--- START ---

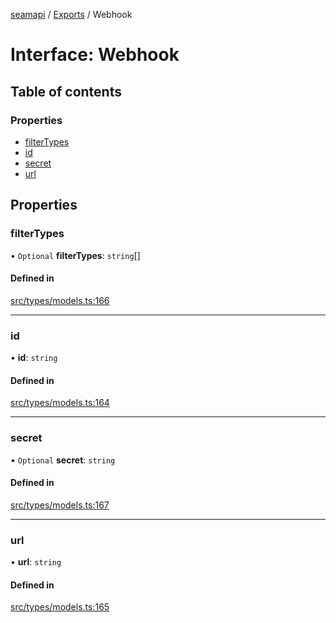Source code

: [seamapi](../README.md) / [Exports](../modules.md) / Webhook

# Interface: Webhook

## Table of contents

### Properties

- [filterTypes](Webhook.md#filtertypes)
- [id](Webhook.md#id)
- [secret](Webhook.md#secret)
- [url](Webhook.md#url)

## Properties

### filterTypes

• `Optional` **filterTypes**: `string`[]

#### Defined in

[src/types/models.ts:166](https://github.com/seamapi/javascript/blob/main/src/types/models.ts#L166)

___

### id

• **id**: `string`

#### Defined in

[src/types/models.ts:164](https://github.com/seamapi/javascript/blob/main/src/types/models.ts#L164)

___

### secret

• `Optional` **secret**: `string`

#### Defined in

[src/types/models.ts:167](https://github.com/seamapi/javascript/blob/main/src/types/models.ts#L167)

___

### url

• **url**: `string`

#### Defined in

[src/types/models.ts:165](https://github.com/seamapi/javascript/blob/main/src/types/models.ts#L165)
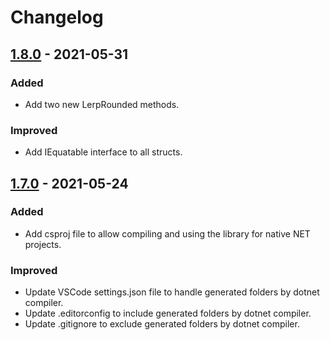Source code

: 
# Changelog

## [1.8.0] - 2021-05-31

### Added

- Add two new LerpRounded methods.

### Improved

- Add IEquatable interface to all structs.

## [1.7.0] - 2021-05-24

### Added

- Add csproj file to allow compiling and using the library for native NET projects.

### Improved

- Update VSCode settings.json file to handle generated folders by dotnet compiler.
- Update .editorconfig to include generated folders by dotnet compiler.
- Update .gitignore to exclude generated folders by dotnet compiler.

[1.8.0]: https://github.com/JuDelCo/CoreMath/compare/v1.7.0...v1.8.0
[1.7.0]: https://github.com/JuDelCo/CoreMath/compare/v1.6.0...v1.7.0
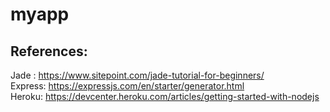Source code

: # myapp

## References:

Jade :
https://www.sitepoint.com/jade-tutorial-for-beginners/  
Express: https://expressjs.com/en/starter/generator.html  
Heroku: https://devcenter.heroku.com/articles/getting-started-with-nodejs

--- END ---

* EXERCISE REQUIREMENTS
Only an exact copy of the records counts as an answer. Leave out the images.

* RESPONSE BOX
Source code

: [seamapi](../README.md) / [Exports](../modules.md) / Webhook

# Interface: Webhook

## Table of contents

### Properties

- [filterTypes](Webhook.md#filtertypes)
- [id](Webhook.md#id)
- [secret](Webhook.md#secret)
- [url](Webhook.md#url)

## Properties

### filterTypes

• `Optional` **filterTypes**: `string`[]

#### Defined in

[src/types/models.ts:166](https://github.com/seamapi/javascript/blob/main/src/types/models.ts#L166)

___

### id

• **id**: `string`

#### Defined in

[src/types/models.ts:164](https://github.com/seamapi/javascript/blob/main/src/types/models.ts#L164)

___

### secret

• `Optional` **secret**: `string`

#### Defined in

[src/types/models.ts:167](https://github.com/seamapi/javascript/blob/main/src/types/models.ts#L167)

___

### url

• **url**: `string`

#### Defined in

[src/types/models.ts:165](https://github.com/seamapi/javascript/blob/main/src/types/models.ts#L165)
Source code

: 
# Changelog

## [1.8.0] - 2021-05-31

### Added

- Add two new LerpRounded methods.

### Improved

- Add IEquatable interface to all structs.

## [1.7.0] - 2021-05-24

### Added

- Add csproj file to allow compiling and using the library for native NET projects.

### Improved

- Update VSCode settings.json file to handle generated folders by dotnet compiler.
- Update .editorconfig to include generated folders by dotnet compiler.
- Update .gitignore to exclude generated folders by dotnet compiler.

[1.8.0]: https://github.com/JuDelCo/CoreMath/compare/v1.7.0...v1.8.0
[1.7.0]: https://github.com/JuDelCo/CoreMath/compare/v1.6.0...v1.7.0
Source code

: # myapp

## References:

Jade :
https://www.sitepoint.com/jade-tutorial-for-beginners/  
Express: https://expressjs.com/en/starter/generator.html  
Heroku: https://devcenter.heroku.com/articles/getting-started-with-nodejs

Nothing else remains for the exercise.